■ **Extracted material**
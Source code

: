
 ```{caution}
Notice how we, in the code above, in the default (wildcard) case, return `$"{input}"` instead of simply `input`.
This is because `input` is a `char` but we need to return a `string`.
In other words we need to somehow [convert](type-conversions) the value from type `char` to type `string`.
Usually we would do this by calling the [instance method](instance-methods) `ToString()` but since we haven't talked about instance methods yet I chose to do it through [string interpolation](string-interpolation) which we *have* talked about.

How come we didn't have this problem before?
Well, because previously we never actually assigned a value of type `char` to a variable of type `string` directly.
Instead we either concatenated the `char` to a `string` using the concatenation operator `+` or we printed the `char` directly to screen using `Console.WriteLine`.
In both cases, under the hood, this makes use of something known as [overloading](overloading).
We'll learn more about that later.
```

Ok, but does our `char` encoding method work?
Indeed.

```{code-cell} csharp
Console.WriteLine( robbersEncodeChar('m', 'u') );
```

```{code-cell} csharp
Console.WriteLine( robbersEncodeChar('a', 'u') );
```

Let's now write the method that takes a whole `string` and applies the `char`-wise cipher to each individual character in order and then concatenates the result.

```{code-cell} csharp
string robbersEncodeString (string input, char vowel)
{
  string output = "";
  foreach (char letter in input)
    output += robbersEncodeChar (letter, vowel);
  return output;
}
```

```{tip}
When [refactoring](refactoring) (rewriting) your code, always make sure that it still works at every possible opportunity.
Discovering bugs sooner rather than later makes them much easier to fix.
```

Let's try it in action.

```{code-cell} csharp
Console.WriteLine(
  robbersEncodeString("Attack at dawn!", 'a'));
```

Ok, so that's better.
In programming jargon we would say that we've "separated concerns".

■ **Task objective**
The lines to copy are those in the listing that contain the word "have".

■ **Result of this exercise**
Usually we would do this by calling the [instance method](instance-methods) `ToString()` but since we haven't talked about instance methods yet I chose to do it through [string interpolation](string-interpolation) which we *have* talked about.
How come we didn't have this problem before?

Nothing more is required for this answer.